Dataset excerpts
········

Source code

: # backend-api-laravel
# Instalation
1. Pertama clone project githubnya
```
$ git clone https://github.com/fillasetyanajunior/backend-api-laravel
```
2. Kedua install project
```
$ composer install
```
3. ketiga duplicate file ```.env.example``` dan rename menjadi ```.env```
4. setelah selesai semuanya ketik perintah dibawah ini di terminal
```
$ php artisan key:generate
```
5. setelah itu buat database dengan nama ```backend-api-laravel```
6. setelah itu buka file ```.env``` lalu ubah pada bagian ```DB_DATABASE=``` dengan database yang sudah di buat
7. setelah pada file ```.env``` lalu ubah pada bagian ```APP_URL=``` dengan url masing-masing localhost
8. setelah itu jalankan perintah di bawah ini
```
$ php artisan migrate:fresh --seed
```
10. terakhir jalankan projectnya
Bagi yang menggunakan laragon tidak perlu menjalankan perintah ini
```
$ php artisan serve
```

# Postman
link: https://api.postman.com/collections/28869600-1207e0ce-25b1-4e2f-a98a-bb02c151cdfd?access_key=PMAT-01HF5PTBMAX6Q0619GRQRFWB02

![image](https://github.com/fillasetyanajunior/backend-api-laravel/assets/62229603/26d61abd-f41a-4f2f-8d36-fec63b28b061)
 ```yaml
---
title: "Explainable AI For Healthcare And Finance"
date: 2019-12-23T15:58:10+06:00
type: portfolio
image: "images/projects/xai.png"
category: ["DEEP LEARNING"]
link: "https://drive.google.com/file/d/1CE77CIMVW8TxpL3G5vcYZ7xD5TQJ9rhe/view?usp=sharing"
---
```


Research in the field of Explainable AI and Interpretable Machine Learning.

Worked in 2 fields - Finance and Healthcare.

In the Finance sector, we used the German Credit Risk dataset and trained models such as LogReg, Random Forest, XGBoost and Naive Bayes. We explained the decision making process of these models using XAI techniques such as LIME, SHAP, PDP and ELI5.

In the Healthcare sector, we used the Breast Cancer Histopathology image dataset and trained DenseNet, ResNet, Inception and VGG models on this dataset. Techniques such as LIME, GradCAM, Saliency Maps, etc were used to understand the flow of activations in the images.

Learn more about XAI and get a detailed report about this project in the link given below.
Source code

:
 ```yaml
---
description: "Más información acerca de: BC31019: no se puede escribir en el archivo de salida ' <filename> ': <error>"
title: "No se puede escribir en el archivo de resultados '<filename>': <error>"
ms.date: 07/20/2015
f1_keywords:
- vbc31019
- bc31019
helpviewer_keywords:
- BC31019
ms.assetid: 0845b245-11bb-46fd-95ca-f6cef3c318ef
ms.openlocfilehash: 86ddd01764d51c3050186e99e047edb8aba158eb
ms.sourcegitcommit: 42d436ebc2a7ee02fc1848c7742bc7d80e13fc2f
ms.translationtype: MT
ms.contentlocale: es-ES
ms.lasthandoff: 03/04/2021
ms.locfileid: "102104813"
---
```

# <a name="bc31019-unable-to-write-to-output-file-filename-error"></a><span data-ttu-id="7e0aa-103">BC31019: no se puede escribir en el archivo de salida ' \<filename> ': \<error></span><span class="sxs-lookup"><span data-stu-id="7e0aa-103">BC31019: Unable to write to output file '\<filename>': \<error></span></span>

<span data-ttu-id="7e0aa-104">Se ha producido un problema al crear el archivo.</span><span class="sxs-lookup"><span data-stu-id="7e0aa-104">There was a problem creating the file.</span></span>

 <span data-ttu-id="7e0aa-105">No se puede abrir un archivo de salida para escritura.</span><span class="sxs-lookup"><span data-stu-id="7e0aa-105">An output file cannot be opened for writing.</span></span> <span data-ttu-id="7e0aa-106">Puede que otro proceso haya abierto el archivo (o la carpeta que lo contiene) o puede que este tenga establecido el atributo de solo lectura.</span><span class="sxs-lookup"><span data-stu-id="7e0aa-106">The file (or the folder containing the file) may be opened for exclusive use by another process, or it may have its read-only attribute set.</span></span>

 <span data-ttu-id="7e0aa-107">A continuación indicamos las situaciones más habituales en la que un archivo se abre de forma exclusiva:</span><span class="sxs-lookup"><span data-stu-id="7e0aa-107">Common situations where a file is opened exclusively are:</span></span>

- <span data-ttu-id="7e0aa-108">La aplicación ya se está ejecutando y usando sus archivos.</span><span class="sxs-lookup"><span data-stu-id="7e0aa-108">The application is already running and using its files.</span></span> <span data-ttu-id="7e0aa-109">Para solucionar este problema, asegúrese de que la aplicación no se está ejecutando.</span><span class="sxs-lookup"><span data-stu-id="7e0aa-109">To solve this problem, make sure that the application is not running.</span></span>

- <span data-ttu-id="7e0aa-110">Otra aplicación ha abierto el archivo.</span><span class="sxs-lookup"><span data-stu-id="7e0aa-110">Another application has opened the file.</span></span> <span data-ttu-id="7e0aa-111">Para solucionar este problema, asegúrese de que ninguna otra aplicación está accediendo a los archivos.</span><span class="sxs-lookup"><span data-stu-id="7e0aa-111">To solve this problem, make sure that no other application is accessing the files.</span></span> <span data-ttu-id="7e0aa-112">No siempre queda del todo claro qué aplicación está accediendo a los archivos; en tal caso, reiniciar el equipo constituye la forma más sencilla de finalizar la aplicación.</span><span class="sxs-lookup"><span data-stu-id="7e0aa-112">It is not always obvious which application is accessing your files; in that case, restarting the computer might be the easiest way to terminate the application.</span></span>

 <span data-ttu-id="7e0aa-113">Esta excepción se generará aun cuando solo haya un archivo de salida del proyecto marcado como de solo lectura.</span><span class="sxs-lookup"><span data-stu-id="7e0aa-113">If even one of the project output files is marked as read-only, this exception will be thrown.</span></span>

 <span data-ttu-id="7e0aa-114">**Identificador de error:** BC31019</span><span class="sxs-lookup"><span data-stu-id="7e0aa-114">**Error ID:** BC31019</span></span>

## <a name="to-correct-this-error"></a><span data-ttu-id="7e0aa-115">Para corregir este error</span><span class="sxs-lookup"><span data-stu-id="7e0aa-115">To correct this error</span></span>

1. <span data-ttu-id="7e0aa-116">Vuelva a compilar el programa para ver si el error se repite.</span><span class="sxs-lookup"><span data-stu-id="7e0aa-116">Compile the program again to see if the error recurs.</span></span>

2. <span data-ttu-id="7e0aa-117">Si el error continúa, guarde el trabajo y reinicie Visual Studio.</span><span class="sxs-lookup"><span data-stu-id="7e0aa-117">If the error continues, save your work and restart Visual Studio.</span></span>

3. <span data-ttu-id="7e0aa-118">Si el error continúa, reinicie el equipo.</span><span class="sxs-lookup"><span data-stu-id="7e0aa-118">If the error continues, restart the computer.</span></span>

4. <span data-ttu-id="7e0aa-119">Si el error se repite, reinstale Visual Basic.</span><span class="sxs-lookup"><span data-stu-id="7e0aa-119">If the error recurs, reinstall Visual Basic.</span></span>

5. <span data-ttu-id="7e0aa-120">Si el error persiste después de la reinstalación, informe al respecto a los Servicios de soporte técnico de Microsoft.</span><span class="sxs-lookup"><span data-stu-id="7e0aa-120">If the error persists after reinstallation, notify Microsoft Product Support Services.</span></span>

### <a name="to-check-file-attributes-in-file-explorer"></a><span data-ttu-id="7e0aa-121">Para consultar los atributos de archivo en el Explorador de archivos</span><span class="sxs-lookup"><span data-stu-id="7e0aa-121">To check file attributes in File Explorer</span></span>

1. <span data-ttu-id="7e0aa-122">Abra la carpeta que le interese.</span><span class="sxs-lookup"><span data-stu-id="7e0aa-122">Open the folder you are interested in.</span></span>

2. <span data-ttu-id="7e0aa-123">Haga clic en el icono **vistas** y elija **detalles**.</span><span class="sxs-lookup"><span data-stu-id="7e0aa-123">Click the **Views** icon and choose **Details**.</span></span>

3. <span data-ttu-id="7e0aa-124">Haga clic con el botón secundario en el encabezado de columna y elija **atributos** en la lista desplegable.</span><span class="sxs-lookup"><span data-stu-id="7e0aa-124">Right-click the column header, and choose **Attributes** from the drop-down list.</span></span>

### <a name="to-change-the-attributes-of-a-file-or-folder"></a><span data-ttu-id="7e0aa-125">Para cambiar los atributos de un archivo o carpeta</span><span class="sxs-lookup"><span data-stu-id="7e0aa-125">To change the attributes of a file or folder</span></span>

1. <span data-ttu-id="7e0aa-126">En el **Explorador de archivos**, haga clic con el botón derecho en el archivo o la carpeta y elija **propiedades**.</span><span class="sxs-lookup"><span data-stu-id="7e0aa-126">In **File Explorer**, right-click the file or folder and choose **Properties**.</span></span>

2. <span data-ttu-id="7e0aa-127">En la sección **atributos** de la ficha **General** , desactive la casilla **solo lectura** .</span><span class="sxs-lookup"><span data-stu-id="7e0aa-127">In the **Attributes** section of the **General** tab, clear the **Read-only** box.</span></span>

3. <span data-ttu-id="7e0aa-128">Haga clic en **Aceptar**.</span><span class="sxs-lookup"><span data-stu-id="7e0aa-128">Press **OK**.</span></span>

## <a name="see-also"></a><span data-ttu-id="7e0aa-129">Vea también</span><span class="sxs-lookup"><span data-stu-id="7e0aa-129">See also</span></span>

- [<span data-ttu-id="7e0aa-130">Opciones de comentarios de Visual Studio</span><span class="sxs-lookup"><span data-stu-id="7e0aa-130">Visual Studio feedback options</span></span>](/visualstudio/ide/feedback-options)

········

_Aim of the exercise_. What is asked for is an exact copy of the lines above from the one containing "3. ketiga duplicate" through the one containing "6. setelah itu", and only those.

_Solved problem_.
3. ketiga duplicate file ```.env.example``` dan rename menjadi ```.env```
4. setelah selesai semuanya ketik perintah dibawah ini di terminal
```
$ php artisan key:generate
```
5. setelah itu buat database dengan nama ```backend-api-laravel```
6. setelah itu buka file ```.env``` lalu ubah pada bagian ```DB_DATABASE=``` dengan database yang sudah di buat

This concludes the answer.